Data items:
════
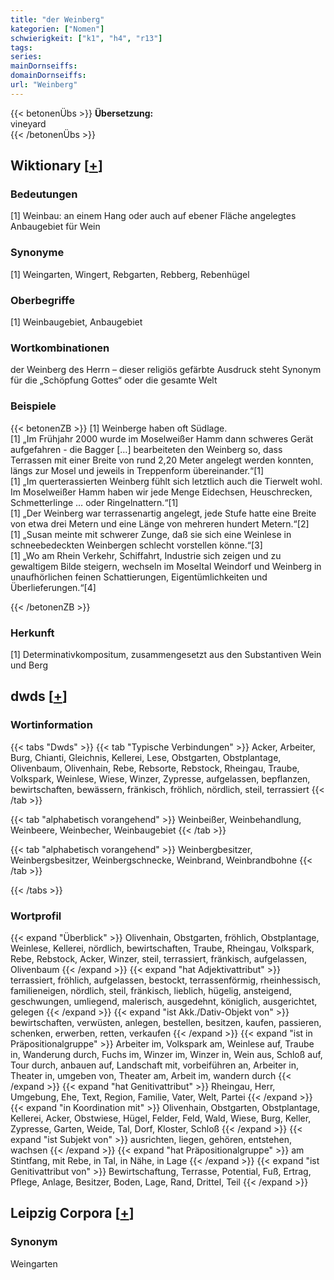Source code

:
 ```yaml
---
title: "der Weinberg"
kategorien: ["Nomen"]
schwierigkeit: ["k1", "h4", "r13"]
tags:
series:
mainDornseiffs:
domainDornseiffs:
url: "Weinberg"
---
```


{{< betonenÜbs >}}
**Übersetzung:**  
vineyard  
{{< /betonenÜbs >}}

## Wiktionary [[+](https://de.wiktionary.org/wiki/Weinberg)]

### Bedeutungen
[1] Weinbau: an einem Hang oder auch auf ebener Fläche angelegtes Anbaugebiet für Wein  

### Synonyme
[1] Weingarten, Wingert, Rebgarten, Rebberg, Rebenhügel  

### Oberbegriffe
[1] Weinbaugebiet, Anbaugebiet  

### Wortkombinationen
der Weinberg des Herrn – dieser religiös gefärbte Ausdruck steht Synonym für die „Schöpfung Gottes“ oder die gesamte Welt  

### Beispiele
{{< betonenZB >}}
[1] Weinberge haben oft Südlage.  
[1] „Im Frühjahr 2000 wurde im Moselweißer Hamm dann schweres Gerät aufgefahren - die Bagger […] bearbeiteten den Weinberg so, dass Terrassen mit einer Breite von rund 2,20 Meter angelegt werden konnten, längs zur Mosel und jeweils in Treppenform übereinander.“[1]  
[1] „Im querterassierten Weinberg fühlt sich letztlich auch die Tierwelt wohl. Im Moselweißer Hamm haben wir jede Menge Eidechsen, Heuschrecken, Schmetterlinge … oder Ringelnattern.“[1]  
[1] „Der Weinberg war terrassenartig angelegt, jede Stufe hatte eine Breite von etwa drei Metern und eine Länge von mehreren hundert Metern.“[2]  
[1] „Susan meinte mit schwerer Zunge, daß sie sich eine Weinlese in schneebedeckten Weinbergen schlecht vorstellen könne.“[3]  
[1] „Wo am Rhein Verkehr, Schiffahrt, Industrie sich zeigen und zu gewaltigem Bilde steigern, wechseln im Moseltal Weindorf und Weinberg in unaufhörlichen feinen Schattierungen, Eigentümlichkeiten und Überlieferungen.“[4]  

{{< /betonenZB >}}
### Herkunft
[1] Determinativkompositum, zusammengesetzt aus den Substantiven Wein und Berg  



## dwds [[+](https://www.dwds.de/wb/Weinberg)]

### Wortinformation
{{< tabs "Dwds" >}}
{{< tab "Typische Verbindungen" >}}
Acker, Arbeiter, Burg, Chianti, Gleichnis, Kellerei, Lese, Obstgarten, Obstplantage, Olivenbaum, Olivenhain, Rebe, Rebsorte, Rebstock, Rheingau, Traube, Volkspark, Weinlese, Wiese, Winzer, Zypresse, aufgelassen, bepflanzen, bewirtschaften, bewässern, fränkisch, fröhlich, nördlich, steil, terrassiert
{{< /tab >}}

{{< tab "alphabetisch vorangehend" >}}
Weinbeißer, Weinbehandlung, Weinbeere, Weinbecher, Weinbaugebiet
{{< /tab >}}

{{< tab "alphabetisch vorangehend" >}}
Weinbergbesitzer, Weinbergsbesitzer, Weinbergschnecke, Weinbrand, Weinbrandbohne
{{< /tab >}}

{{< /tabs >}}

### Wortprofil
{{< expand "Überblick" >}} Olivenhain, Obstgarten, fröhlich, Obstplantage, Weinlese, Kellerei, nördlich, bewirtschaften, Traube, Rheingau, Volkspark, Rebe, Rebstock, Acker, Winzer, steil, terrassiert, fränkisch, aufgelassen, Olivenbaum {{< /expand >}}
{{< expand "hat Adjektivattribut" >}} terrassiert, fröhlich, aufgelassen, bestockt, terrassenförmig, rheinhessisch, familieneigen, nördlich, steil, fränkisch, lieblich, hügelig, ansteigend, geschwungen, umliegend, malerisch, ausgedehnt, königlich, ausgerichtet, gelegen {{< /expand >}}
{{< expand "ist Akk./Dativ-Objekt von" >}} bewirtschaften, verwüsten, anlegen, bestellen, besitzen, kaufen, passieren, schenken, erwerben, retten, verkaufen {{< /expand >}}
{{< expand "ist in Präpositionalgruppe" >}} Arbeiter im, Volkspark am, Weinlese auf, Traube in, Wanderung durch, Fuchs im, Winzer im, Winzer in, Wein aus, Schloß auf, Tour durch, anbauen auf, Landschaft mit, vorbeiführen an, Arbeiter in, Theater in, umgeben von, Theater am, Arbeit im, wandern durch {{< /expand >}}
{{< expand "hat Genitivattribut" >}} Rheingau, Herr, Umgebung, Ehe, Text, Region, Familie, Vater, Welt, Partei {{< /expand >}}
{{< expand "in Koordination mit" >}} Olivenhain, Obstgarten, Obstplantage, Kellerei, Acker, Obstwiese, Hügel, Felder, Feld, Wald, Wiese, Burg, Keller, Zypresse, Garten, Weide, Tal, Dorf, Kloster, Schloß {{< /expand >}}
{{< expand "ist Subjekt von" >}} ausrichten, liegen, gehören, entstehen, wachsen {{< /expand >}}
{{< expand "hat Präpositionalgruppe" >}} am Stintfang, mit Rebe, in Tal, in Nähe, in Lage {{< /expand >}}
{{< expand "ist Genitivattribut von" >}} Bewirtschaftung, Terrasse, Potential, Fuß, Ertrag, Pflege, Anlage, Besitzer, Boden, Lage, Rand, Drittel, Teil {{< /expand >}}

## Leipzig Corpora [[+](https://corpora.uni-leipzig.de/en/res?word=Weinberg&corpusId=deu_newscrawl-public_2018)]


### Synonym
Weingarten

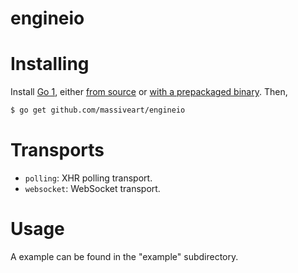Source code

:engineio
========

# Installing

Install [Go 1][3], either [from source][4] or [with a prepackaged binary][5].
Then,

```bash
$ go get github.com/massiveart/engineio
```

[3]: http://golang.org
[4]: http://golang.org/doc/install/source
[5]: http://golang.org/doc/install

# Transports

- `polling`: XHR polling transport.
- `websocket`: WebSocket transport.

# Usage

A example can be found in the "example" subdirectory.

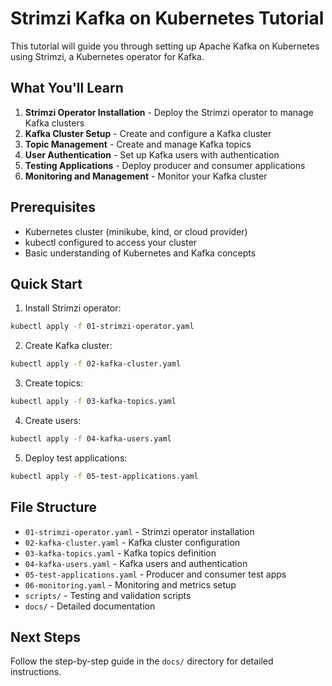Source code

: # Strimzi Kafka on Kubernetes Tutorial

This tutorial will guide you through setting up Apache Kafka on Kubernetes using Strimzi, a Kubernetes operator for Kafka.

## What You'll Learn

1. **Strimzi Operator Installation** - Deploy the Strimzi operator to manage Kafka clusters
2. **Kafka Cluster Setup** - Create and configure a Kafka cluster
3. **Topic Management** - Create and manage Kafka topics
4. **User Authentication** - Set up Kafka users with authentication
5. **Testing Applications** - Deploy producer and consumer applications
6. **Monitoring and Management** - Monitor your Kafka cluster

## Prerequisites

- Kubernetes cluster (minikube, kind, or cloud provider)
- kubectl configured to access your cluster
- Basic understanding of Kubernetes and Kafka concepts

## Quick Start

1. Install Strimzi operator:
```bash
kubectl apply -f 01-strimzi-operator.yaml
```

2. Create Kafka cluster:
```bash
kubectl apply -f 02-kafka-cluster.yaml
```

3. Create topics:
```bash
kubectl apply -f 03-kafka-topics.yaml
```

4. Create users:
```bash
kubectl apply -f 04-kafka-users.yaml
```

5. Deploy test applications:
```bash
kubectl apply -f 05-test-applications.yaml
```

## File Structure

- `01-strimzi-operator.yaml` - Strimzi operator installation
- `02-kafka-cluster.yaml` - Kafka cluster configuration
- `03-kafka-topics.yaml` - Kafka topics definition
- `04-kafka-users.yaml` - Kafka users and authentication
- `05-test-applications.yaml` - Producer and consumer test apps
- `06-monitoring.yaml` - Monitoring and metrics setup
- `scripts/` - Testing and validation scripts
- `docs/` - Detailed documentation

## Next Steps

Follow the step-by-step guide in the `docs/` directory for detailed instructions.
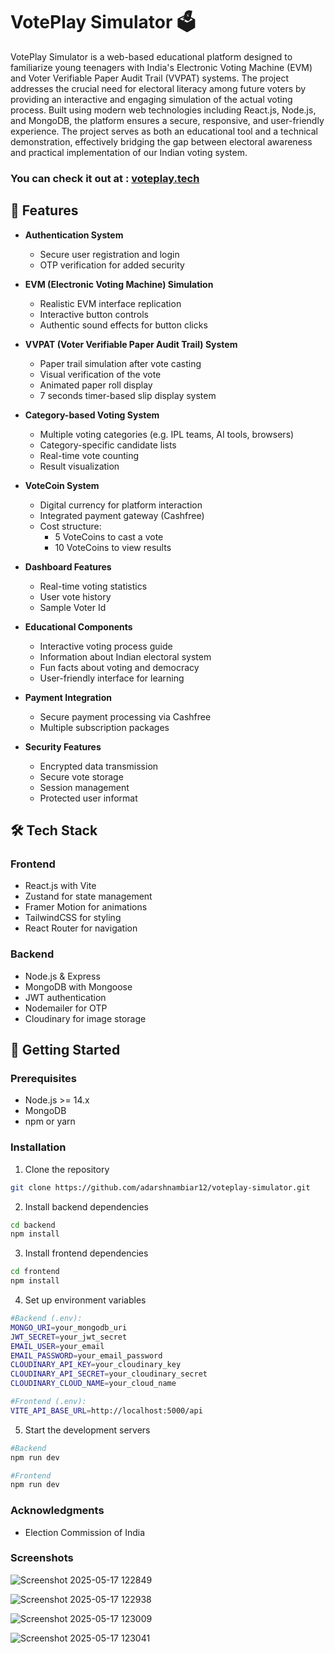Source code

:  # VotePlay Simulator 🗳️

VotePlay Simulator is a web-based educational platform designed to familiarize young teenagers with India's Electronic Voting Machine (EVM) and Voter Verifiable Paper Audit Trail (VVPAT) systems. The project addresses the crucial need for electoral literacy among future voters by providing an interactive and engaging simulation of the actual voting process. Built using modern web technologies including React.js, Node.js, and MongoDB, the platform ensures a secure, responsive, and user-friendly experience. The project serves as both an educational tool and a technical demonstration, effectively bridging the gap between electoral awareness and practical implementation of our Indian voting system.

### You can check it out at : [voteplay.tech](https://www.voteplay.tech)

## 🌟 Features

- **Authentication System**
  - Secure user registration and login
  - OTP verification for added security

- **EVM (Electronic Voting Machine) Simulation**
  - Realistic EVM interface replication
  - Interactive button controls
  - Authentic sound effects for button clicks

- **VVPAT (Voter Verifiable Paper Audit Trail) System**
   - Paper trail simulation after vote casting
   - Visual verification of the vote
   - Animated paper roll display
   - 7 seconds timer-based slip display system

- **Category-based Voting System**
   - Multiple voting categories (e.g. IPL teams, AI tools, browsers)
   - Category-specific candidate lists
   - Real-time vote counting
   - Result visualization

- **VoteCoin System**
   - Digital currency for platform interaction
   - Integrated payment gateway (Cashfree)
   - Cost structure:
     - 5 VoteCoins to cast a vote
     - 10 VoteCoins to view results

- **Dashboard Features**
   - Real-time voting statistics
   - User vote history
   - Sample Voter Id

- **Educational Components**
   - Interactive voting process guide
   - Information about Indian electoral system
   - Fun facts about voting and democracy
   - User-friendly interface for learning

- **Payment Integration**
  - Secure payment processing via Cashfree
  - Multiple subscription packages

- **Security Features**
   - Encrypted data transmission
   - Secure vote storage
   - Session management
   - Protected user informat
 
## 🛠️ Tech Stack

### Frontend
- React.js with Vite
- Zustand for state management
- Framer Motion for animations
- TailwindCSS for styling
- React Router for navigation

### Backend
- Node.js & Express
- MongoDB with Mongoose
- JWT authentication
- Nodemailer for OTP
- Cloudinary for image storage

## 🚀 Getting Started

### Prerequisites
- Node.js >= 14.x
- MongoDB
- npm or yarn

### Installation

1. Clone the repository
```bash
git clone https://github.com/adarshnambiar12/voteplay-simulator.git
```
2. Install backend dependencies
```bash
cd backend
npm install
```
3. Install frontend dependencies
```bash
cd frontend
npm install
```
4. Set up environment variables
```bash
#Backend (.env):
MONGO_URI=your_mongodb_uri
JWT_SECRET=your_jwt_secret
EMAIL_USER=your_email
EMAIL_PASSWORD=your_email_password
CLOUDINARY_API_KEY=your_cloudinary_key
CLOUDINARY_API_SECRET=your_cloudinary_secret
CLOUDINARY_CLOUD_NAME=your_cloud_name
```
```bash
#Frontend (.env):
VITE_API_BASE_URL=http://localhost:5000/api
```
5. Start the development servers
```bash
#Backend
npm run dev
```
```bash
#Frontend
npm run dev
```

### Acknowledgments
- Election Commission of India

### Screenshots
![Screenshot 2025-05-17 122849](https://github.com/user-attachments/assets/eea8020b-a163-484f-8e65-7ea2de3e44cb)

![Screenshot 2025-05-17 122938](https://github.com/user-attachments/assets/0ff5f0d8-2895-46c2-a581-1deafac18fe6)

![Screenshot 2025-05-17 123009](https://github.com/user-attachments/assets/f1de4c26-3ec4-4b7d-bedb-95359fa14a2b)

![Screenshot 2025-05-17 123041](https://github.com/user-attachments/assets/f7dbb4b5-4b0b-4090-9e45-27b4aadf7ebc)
════
* _Task brief_:
Your reply should hold every line from the data that contains "haben", copied in full.

* _Response to this exercise_:
[1] Weinberge haben oft Südlage.  
[1] „Im querterassierten Weinberg fühlt sich letztlich auch die Tierwelt wohl. Im Moselweißer Hamm haben wir jede Menge Eidechsen, Heuschrecken, Schmetterlinge … oder Ringelnattern.“[1]  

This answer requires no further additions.